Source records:
*** Begin section ***

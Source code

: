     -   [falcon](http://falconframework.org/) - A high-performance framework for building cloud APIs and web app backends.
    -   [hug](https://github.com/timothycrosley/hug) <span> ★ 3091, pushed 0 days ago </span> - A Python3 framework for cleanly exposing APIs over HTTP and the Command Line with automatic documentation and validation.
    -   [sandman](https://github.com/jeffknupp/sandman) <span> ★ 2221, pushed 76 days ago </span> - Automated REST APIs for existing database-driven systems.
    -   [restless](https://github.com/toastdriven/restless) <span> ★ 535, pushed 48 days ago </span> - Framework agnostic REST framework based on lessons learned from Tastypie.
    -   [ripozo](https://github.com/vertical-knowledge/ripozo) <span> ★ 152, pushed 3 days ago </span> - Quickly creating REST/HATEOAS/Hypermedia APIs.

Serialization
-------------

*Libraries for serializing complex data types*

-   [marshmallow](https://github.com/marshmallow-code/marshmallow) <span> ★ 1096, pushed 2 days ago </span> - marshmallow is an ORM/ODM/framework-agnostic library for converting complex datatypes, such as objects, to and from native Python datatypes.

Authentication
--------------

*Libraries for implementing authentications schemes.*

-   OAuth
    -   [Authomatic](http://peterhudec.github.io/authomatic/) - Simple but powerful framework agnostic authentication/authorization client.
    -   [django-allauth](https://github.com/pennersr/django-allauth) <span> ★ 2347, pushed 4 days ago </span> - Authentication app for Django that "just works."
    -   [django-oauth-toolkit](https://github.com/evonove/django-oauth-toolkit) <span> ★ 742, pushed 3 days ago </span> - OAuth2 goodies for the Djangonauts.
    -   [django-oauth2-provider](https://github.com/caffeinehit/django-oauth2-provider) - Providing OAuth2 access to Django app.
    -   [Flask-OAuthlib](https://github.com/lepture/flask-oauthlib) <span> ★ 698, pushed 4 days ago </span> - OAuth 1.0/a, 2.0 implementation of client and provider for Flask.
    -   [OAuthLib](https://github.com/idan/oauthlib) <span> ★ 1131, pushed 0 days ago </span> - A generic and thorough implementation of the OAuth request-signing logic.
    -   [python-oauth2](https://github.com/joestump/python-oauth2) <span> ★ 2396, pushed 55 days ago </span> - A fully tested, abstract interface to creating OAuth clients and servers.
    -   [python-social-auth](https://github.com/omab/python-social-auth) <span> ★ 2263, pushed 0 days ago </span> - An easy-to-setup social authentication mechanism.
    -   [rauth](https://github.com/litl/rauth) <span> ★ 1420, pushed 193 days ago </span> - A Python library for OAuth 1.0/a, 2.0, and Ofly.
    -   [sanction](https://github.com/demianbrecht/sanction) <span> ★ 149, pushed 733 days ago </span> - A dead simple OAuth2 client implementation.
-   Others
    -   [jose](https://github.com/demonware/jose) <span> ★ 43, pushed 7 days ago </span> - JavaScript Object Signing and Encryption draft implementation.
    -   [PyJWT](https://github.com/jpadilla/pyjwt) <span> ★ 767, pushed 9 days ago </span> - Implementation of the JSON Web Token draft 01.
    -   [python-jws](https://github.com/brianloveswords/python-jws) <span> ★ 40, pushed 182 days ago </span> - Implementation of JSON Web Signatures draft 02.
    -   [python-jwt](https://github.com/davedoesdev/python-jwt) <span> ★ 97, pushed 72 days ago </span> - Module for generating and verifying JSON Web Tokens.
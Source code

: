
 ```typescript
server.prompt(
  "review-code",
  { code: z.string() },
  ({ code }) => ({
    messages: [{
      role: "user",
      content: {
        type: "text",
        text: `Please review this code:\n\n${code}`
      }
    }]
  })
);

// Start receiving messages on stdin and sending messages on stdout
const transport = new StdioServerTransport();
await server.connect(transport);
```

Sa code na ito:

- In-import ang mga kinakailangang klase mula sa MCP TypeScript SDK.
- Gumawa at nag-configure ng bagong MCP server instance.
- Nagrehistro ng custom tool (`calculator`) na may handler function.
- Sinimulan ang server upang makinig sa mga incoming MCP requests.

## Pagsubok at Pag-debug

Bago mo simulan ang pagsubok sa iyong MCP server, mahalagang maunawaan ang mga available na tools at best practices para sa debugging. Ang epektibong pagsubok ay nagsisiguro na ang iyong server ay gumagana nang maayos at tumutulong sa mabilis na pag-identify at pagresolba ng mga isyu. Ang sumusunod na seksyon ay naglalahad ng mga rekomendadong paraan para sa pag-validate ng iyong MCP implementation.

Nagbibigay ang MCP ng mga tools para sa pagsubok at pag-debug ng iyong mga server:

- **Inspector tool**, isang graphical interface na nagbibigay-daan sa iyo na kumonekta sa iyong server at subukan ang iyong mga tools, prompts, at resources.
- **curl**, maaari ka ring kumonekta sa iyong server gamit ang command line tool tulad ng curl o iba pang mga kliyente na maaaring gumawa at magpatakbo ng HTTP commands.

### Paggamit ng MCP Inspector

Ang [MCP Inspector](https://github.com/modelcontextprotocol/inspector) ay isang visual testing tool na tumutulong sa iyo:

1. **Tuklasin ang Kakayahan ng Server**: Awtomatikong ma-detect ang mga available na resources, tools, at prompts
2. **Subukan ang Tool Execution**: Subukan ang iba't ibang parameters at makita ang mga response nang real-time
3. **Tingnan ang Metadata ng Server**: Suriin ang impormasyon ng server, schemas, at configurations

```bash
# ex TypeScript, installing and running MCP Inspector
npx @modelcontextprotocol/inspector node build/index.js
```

*** End section ***

§ **Requirement**:
Copying begins at the line that holds "2. **Subukan ang" and ends at the last line of the data above, with both included and each line kept exactly.

§ **The answer**:
2. **Subukan ang Tool Execution**: Subukan ang iba't ibang parameters at makita ang mga response nang real-time
3. **Tingnan ang Metadata ng Server**: Suriin ang impormasyon ng server, schemas, at configurations

```bash
# ex TypeScript, installing and running MCP Inspector
npx @modelcontextprotocol/inspector node build/index.js
```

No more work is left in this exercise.